The Good Life Game-A Review

If you’re looking for a fun and wholesome game for all the family to enjoy, then look no further than The Good Life.

Using your own little wheelbarrow to navigate the board, each player moves around collecting fruit, vegetables and livestock with the winner being the one who fills both their garden and their allotment and is 100 per cent self sufficient at the end.

Like any good farm or small holding, the official currency is hay bales and my children were delighted at the cute little wooden chickens, pigs and bales.

Strong, cardboard tokens have to be pushed out of a card before the first game and they provide food like sweetcorn, strawberries and pumpkins for furthering your Good Life goals.

A bee hive, greenhouse wind turbine and allotment are all things which need to be collected.

The game definitely has an educational element to it which I really love. You feel like everyone can learn something from playing a game which, if you ask me, is the best way to learn.

The game is aimed at children aged seven plus but my boys are three and five and they both enjoyed playing. It encouraged numeracy and literacy although, because of their ages, I did have to read some of the instructions and questions out to them.

The Good Life is for two to four players and the farmer and I played it one evening together to much hilarity. Who knew we were so competitive.

The game itself is award winning, is recommended by The Good Toy Guide and Family & Education Awards and the review in the Sunday Times was amazing. They said: “Don’t encourage kids to become greedy bankers with Monopoly – keep them green with this Good Life game.”

Even Prince Charles has lent his support with a quote on the back of the box.

If you’ve ever wanted to go ‘self-sufficient or grow your own, the game is a great way of giving it a go without the commitment.

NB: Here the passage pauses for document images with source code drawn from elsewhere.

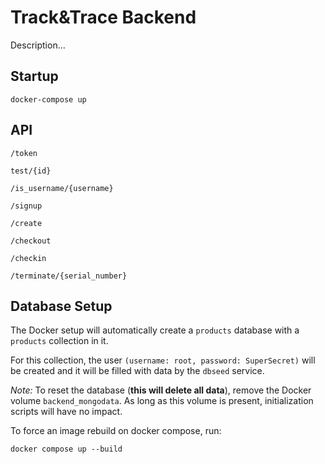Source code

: # Track&Trace Backend

Description...

## Startup

 `docker-compose up`

## API

`/token`

`test/{id}`

`/is_username/{username}`

`/signup`

`/create`

`/checkout`

`/checkin`

`/terminate/{serial_number}`

## Database Setup

The Docker setup will automatically create a `products` database with a `products` collection in it.

For this collection, the user `(username: root, password: SuperSecret)` will be created and it will be filled with data by the `dbseed` service.

*Note:* To reset the database (**this will delete all data**), remove the Docker volume `backend_mongodata`. As long as this volume is present, initialization scripts will have no impact.

To force an image rebuild on docker compose, run:

`docker compose up --build`

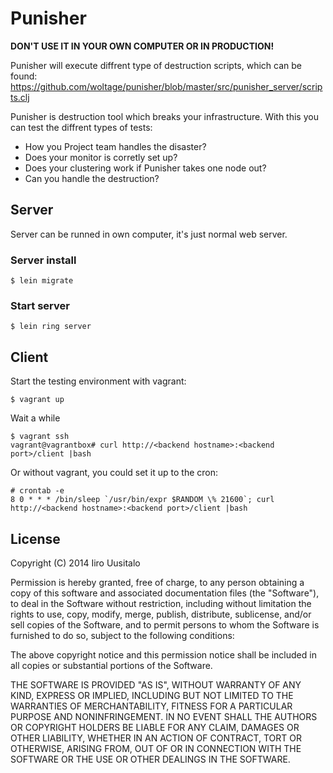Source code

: # Punisher

__DON'T USE IT IN YOUR OWN COMPUTER OR IN PRODUCTION!__

Punisher will execute diffrent type of destruction scripts, which can be found:
https://github.com/woltage/punisher/blob/master/src/punisher_server/scripts.clj

Punisher is destruction tool which breaks your infrastructure. With this you can test the diffrent types of tests:

- How you Project team handles the disaster?
- Does your monitor is corretly set up?
- Does your clustering work if Punisher takes one node out?
- Can you handle the destruction?


## Server

Server can be runned in own computer, it's just normal web server.

### Server install

    $ lein migrate

### Start server

    $ lein ring server


## Client

Start the testing environment with vagrant:
    
    $ vagrant up
    
Wait a while

    $ vagrant ssh
    vagrant@vagrantbox# curl http://<backend hostname>:<backend port>/client |bash


Or without vagrant, you could set it up to the cron:

    # crontab -e
    8 0 * * * /bin/sleep `/usr/bin/expr $RANDOM \% 21600`; curl http://<backend hostname>:<backend port>/client |bash

    

## License

Copyright (C) 2014 Iiro Uusitalo


Permission is hereby granted, free of charge, to any person obtaining a copy of this software and associated documentation files (the "Software"), to deal in the Software without restriction, including without limitation the rights to use, copy, modify, merge, publish, distribute, sublicense, and/or sell copies of the Software, and to permit persons to whom the Software is furnished to do so, subject to the following conditions:

The above copyright notice and this permission notice shall be included in all copies or substantial portions of the Software.

THE SOFTWARE IS PROVIDED "AS IS", WITHOUT WARRANTY OF ANY KIND, EXPRESS OR IMPLIED, INCLUDING BUT NOT LIMITED TO THE WARRANTIES OF MERCHANTABILITY, FITNESS FOR A PARTICULAR PURPOSE AND NONINFRINGEMENT. IN NO EVENT SHALL THE AUTHORS OR COPYRIGHT HOLDERS BE LIABLE FOR ANY CLAIM, DAMAGES OR OTHER LIABILITY, WHETHER IN AN ACTION OF CONTRACT, TORT OR OTHERWISE, ARISING FROM, OUT OF OR IN CONNECTION WITH THE SOFTWARE OR THE USE OR OTHER DEALINGS IN THE SOFTWARE.

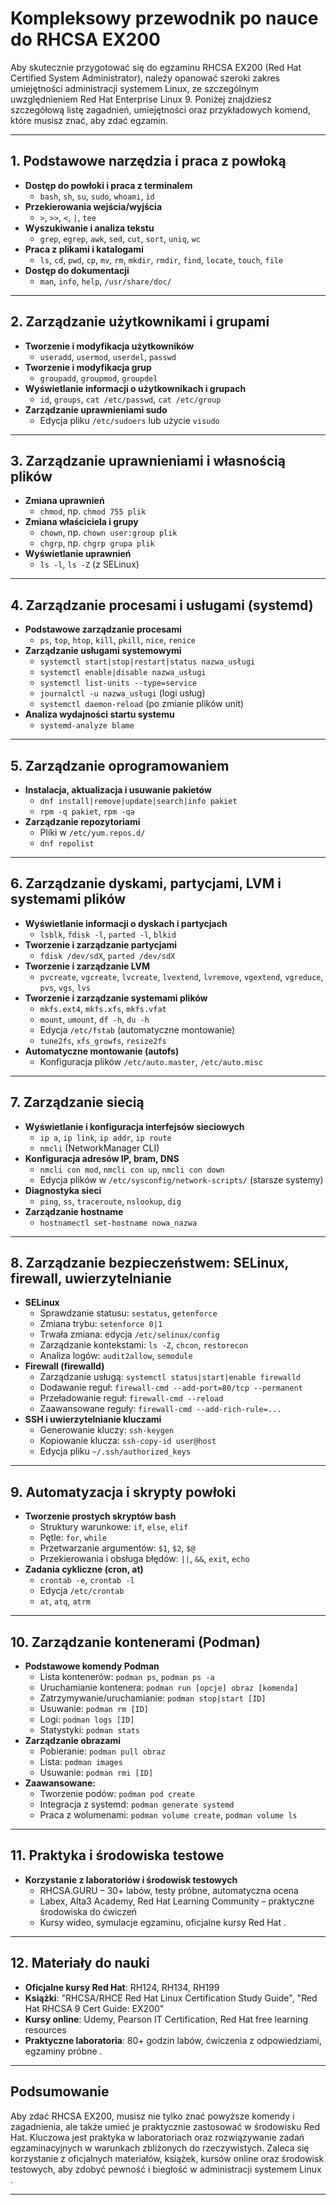 # Kompleksowy przewodnik po nauce do RHCSA EX200

Aby skutecznie przygotować się do egzaminu RHCSA EX200 (Red Hat Certified System Administrator), należy opanować szeroki zakres umiejętności administracji systemem Linux, ze szczególnym uwzględnieniem Red Hat Enterprise Linux 9. Poniżej znajdziesz szczegółową listę zagadnień, umiejętności oraz przykładowych komend, które musisz znać, aby zdać egzamin.

---

## 1. **Podstawowe narzędzia i praca z powłoką**

- **Dostęp do powłoki i praca z terminalem**
  - `bash`, `sh`, `su`, `sudo`, `whoami`, `id`
- **Przekierowania wejścia/wyjścia**
  - `>`, `>>`, `<`, `|`, `tee`
- **Wyszukiwanie i analiza tekstu**
  - `grep`, `egrep`, `awk`, `sed`, `cut`, `sort`, `uniq`, `wc`
- **Praca z plikami i katalogami**
  - `ls`, `cd`, `pwd`, `cp`, `mv`, `rm`, `mkdir`, `rmdir`, `find`, `locate`, `touch`, `file`
- **Dostęp do dokumentacji**
  - `man`, `info`, `help`, `/usr/share/doc/`

---

## 2. **Zarządzanie użytkownikami i grupami**

- **Tworzenie i modyfikacja użytkowników**
  - `useradd`, `usermod`, `userdel`, `passwd`
- **Tworzenie i modyfikacja grup**
  - `groupadd`, `groupmod`, `groupdel`
- **Wyświetlanie informacji o użytkownikach i grupach**
  - `id`, `groups`, `cat /etc/passwd`, `cat /etc/group`
- **Zarządzanie uprawnieniami sudo**
  - Edycja pliku `/etc/sudoers` lub użycie `visudo`

---

## 3. **Zarządzanie uprawnieniami i własnością plików**

- **Zmiana uprawnień**
  - `chmod`, np. `chmod 755 plik`
- **Zmiana właściciela i grupy**
  - `chown`, np. `chown user:group plik`
  - `chgrp`, np. `chgrp grupa plik`
- **Wyświetlanie uprawnień**
  - `ls -l`, `ls -Z` (z SELinux)

---

## 4. **Zarządzanie procesami i usługami (systemd)**

- **Podstawowe zarządzanie procesami**
  - `ps`, `top`, `htop`, `kill`, `pkill`, `nice`, `renice`
- **Zarządzanie usługami systemowymi**
  - `systemctl start|stop|restart|status nazwa_usługi`
  - `systemctl enable|disable nazwa_usługi`
  - `systemctl list-units --type=service`
  - `journalctl -u nazwa_usługi` (logi usług)
  - `systemctl daemon-reload` (po zmianie plików unit)
- **Analiza wydajności startu systemu**
  - `systemd-analyze blame`

---

## 5. **Zarządzanie oprogramowaniem**

- **Instalacja, aktualizacja i usuwanie pakietów**
  - `dnf install|remove|update|search|info pakiet`
  - `rpm -q pakiet`, `rpm -qa`
- **Zarządzanie repozytoriami**
  - Pliki w `/etc/yum.repos.d/`
  - `dnf repolist`

---

## 6. **Zarządzanie dyskami, partycjami, LVM i systemami plików**

- **Wyświetlanie informacji o dyskach i partycjach**
  - `lsblk`, `fdisk -l`, `parted -l`, `blkid`
- **Tworzenie i zarządzanie partycjami**
  - `fdisk /dev/sdX`, `parted /dev/sdX`
- **Tworzenie i zarządzanie LVM**
  - `pvcreate`, `vgcreate`, `lvcreate`, `lvextend`, `lvremove`, `vgextend`, `vgreduce`, `pvs`, `vgs`, `lvs`
- **Tworzenie i zarządzanie systemami plików**
  - `mkfs.ext4`, `mkfs.xfs`, `mkfs.vfat`
  - `mount`, `umount`, `df -h`, `du -h`
  - Edycja `/etc/fstab` (automatyczne montowanie)
  - `tune2fs`, `xfs_growfs`, `resize2fs`
- **Automatyczne montowanie (autofs)**
  - Konfiguracja plików `/etc/auto.master`, `/etc/auto.misc`

---

## 7. **Zarządzanie siecią**

- **Wyświetlanie i konfiguracja interfejsów sieciowych**
  - `ip a`, `ip link`, `ip addr`, `ip route`
  - `nmcli` (NetworkManager CLI)
- **Konfiguracja adresów IP, bram, DNS**
  - `nmcli con mod`, `nmcli con up`, `nmcli con down`
  - Edycja plików w `/etc/sysconfig/network-scripts/` (starsze systemy)
- **Diagnostyka sieci**
  - `ping`, `ss`, `traceroute`, `nslookup`, `dig`
- **Zarządzanie hostname**
  - `hostnamectl set-hostname nowa_nazwa`

---

## 8. **Zarządzanie bezpieczeństwem: SELinux, firewall, uwierzytelnianie**

- **SELinux**
  - Sprawdzanie statusu: `sestatus`, `getenforce`
  - Zmiana trybu: `setenforce 0|1`
  - Trwała zmiana: edycja `/etc/selinux/config`
  - Zarządzanie kontekstami: `ls -Z`, `chcon`, `restorecon`
  - Analiza logów: `audit2allow`, `semodule`
- **Firewall (firewalld)**
  - Zarządzanie usługą: `systemctl status|start|enable firewalld`
  - Dodawanie reguł: `firewall-cmd --add-port=80/tcp --permanent`
  - Przeładowanie reguł: `firewall-cmd --reload`
  - Zaawansowane reguły: `firewall-cmd --add-rich-rule=...`
- **SSH i uwierzytelnianie kluczami**
  - Generowanie kluczy: `ssh-keygen`
  - Kopiowanie klucza: `ssh-copy-id user@host`
  - Edycja pliku `~/.ssh/authorized_keys`

---

## 9. **Automatyzacja i skrypty powłoki**

- **Tworzenie prostych skryptów bash**
  - Struktury warunkowe: `if`, `else`, `elif`
  - Pętle: `for`, `while`
  - Przetwarzanie argumentów: `$1`, `$2`, `$@`
  - Przekierowania i obsługa błędów: `||`, `&&`, `exit`, `echo`
- **Zadania cykliczne (cron, at)**
  - `crontab -e`, `crontab -l`
  - Edycja `/etc/crontab`
  - `at`, `atq`, `atrm`

---

## 10. **Zarządzanie kontenerami (Podman)**

- **Podstawowe komendy Podman**
  - Lista kontenerów: `podman ps`, `podman ps -a`
  - Uruchamianie kontenera: `podman run [opcje] obraz [komenda]`
  - Zatrzymywanie/uruchamianie: `podman stop|start [ID]`
  - Usuwanie: `podman rm [ID]`
  - Logi: `podman logs [ID]`
  - Statystyki: `podman stats`
- **Zarządzanie obrazami**
  - Pobieranie: `podman pull obraz`
  - Lista: `podman images`
  - Usuwanie: `podman rmi [ID]`
- **Zaawansowane:**
  - Tworzenie podów: `podman pod create`
  - Integracja z systemd: `podman generate systemd`
  - Praca z wolumenami: `podman volume create`, `podman volume ls`

---

## 11. **Praktyka i środowiska testowe**

- **Korzystanie z laboratoriów i środowisk testowych**
  - RHCSA.GURU – 30+ labów, testy próbne, automatyczna ocena
  - Labex, Alta3 Academy, Red Hat Learning Community – praktyczne środowiska do ćwiczeń
  - Kursy wideo, symulacje egzaminu, oficjalne kursy Red Hat       .

---

## 12. **Materiały do nauki**

- **Oficjalne kursy Red Hat**: RH124, RH134, RH199
- **Książki**: "RHCSA/RHCE Red Hat Linux Certification Study Guide", "Red Hat RHCSA 9 Cert Guide: EX200"
- **Kursy online**: Udemy, Pearson IT Certification, Red Hat free learning resources
- **Praktyczne laboratoria**: 80+ godzin labów, ćwiczenia z odpowiedziami, egzaminy próbne         .

---

## Podsumowanie

Aby zdać RHCSA EX200, musisz nie tylko znać powyższe komendy i zagadnienia, ale także umieć je praktycznie zastosować w środowisku Red Hat. Kluczowa jest praktyka w laboratoriach oraz rozwiązywanie zadań egzaminacyjnych w warunkach zbliżonych do rzeczywistych. Zaleca się korzystanie z oficjalnych materiałów, książek, kursów online oraz środowisk testowych, aby zdobyć pewność i biegłość w administracji systemem Linux .

---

Farmers, smallholders and gardeners will all love to play. The Green Fingers cards turn up unexpected twists and turns and you must protect your chickens from foxes.

Crops and livestock are sold at the village fair, and it is really true to life with players aiming to avoid drought, bird flu and swine flu-as well as making sure none of your animals escape. 

I love playing board games with my children anyway but the fact that it is nature inspired and encourages things like growing food and looking after animals makes it right up our street.

As the children get older, I can see them playing for hours with The Good Life game. I just hope they still want me to play too.

*We were sent The Good Life Game for the purpose of this review but all opinions are my own.